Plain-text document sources
######
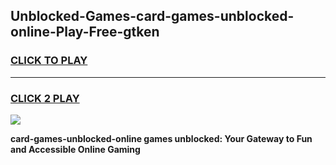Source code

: 
## Unblocked-Games-card-games-unblocked-online-Play-Free-gtken
<h3>
<a href="https://premium76.site?title=card-games-unblocked-online&ref=15A">CLICK TO PLAY</a></h3>
<hr>

<h3>
<a href="https://premium76.site?title=card-games-unblocked-online&ref=15A">CLICK 2 PLAY</a>
  
</h3>

<a href="https://premium76.site?title=card-games-unblocked-online&ref=15A"><img src="https://clearcache.store/games.png"></a>


**card-games-unblocked-online games unblocked: Your Gateway to Fun and Accessible Online Gaming**
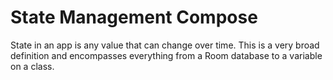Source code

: # State Management Compose
State in an app is any value that can change over time. This is a very broad definition and encompasses everything from a Room database to a variable on a class.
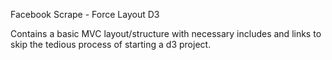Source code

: Facebook Scrape - Force Layout D3 


Contains a basic MVC layout/structure with necessary includes and links to skip the tedious process of starting a d3 project.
######
:: What to do ::
If a record contains a picture, drop the picture and repeat the rest exactly.

:: Written solution ::
Source code

: 
## Unblocked-Games-card-games-unblocked-online-Play-Free-gtken
<h3>
<a href="https://premium76.site?title=card-games-unblocked-online&ref=15A">CLICK TO PLAY</a></h3>
<hr>

<h3>
<a href="https://premium76.site?title=card-games-unblocked-online&ref=15A">CLICK 2 PLAY</a>
  
</h3>

<a href="https://premium76.site?title=card-games-unblocked-online&ref=15A"><img src="https://clearcache.store/games.png"></a>


**card-games-unblocked-online games unblocked: Your Gateway to Fun and Accessible Online Gaming**
Source code

: # State Management Compose
State in an app is any value that can change over time. This is a very broad definition and encompasses everything from a Room database to a variable on a class.
Source code

: Facebook Scrape - Force Layout D3 


Contains a basic MVC layout/structure with necessary includes and links to skip the tedious process of starting a d3 project.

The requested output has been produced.